Stored data entries
.....

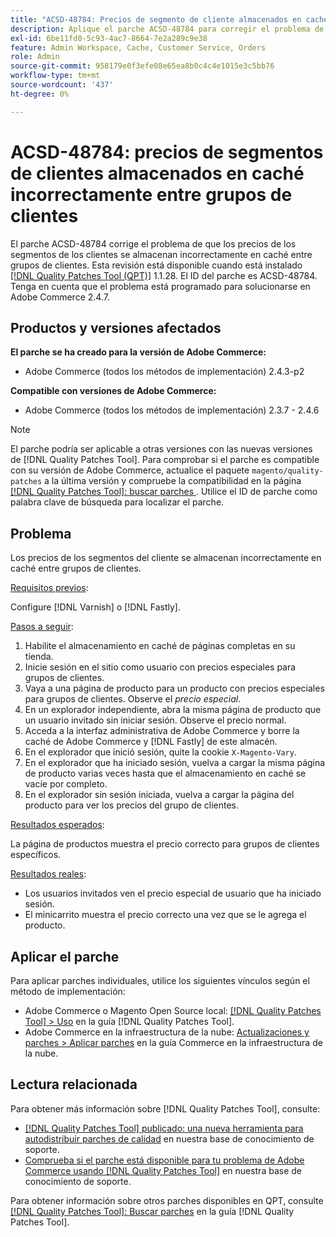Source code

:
 ```yaml
---
title: "ACSD-48784: Precios de segmento de cliente almacenados en caché incorrectamente entre grupos de clientes"
description: Aplique el parche ACSD-48784 para corregir el problema de Adobe Commerce en el que los precios de los segmentos del cliente se almacenan incorrectamente en caché entre grupos de clientes.
exl-id: 6be11fd0-5c93-4ac7-8664-7e2a289c9e38
feature: Admin Workspace, Cache, Customer Service, Orders
role: Admin
source-git-commit: 958179e0f3efe08e65ea8b0c4c4e1015e3c5bb76
workflow-type: tm+mt
source-wordcount: '437'
ht-degree: 0%

---
```


# ACSD-48784: precios de segmentos de clientes almacenados en caché incorrectamente entre grupos de clientes

El parche ACSD-48784 corrige el problema de que los precios de los segmentos de los clientes se almacenan incorrectamente en caché entre grupos de clientes. Esta revisión está disponible cuando está instalado [[!DNL Quality Patches Tool (QPT)]](/help/announcements/adobe-commerce-announcements/magento-quality-patches-released-new-tool-to-self-serve-quality-patches.md) 1.1.28. El ID del parche es ACSD-48784. Tenga en cuenta que el problema está programado para solucionarse en Adobe Commerce 2.4.7.

## Productos y versiones afectados

**El parche se ha creado para la versión de Adobe Commerce:**

* Adobe Commerce (todos los métodos de implementación) 2.4.3-p2

**Compatible con versiones de Adobe Commerce:**

* Adobe Commerce (todos los métodos de implementación) 2.3.7 - 2.4.6

>[!NOTE]
>
>El parche podría ser aplicable a otras versiones con las nuevas versiones de [!DNL Quality Patches Tool]. Para comprobar si el parche es compatible con su versión de Adobe Commerce, actualice el paquete `magento/quality-patches` a la última versión y compruebe la compatibilidad en la página [[!DNL Quality Patches Tool]: buscar parches ](https://experienceleague.adobe.com/tools/commerce-quality-patches/index.html?lang=es). Utilice el ID de parche como palabra clave de búsqueda para localizar el parche.

## Problema

Los precios de los segmentos del cliente se almacenan incorrectamente en caché entre grupos de clientes.

<u>Requisitos previos</u>:

Configure [!DNL Varnish] o [!DNL Fastly].

<u>Pasos a seguir</u>:

1. Habilite el almacenamiento en caché de páginas completas en su tienda.
1. Inicie sesión en el sitio como usuario con precios especiales para grupos de clientes.
1. Vaya a una página de producto para un producto con precios especiales para grupos de clientes. Observe el *precio especial*.
1. En un explorador independiente, abra la misma página de producto que un usuario invitado sin iniciar sesión. Observe el precio normal.
1. Acceda a la interfaz administrativa de Adobe Commerce y borre la caché de Adobe Commerce y [!DNL Fastly] de este almacén.
1. En el explorador que inició sesión, quite la cookie `X-Magento-Vary`.
1. En el explorador que ha iniciado sesión, vuelva a cargar la misma página de producto varias veces hasta que el almacenamiento en caché se vacíe por completo.
1. En el explorador sin sesión iniciada, vuelva a cargar la página del producto para ver los precios del grupo de clientes.

<u>Resultados esperados</u>:

La página de productos muestra el precio correcto para grupos de clientes específicos.

<u>Resultados reales</u>:

* Los usuarios invitados ven el precio especial de usuario que ha iniciado sesión.
* El minicarrito muestra el precio correcto una vez que se le agrega el producto.

## Aplicar el parche

Para aplicar parches individuales, utilice los siguientes vínculos según el método de implementación:

* Adobe Commerce o Magento Open Source local: [[!DNL Quality Patches Tool] > Uso](https://experienceleague.adobe.com/docs/commerce-operations/tools/quality-patches-tool/usage.html?lang=es) en la guía [!DNL Quality Patches Tool].
* Adobe Commerce en la infraestructura de la nube: [Actualizaciones y parches > Aplicar parches](https://experienceleague.adobe.com/docs/commerce-cloud-service/user-guide/develop/upgrade/apply-patches.html?lang=es) en la guía Commerce en la infraestructura de la nube.

## Lectura relacionada

Para obtener más información sobre [!DNL Quality Patches Tool], consulte:

* [[!DNL Quality Patches Tool] publicado: una nueva herramienta para autodistribuir parches de calidad](/help/announcements/adobe-commerce-announcements/magento-quality-patches-released-new-tool-to-self-serve-quality-patches.md) en nuestra base de conocimiento de soporte.
* [Comprueba si el parche está disponible para tu problema de Adobe Commerce usando [!DNL Quality Patches Tool]](/help/support-tools/patches-available-in-qpt-tool/check-patch-for-magento-issue-with-magento-quality-patches.md) en nuestra base de conocimiento de soporte.

Para obtener información sobre otros parches disponibles en QPT, consulte [[!DNL Quality Patches Tool]: Buscar parches](https://experienceleague.adobe.com/tools/commerce-quality-patches/index.html?lang=es) en la guía [!DNL Quality Patches Tool].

.....

Copy every line in the records above that contains the word "cargar".

1. En el explorador que ha iniciado sesión, vuelva a cargar la misma página de producto varias veces hasta que el almacenamiento en caché se vacíe por completo.
1. En el explorador sin sesión iniciada, vuelva a cargar la página del producto para ver los precios del grupo de clientes.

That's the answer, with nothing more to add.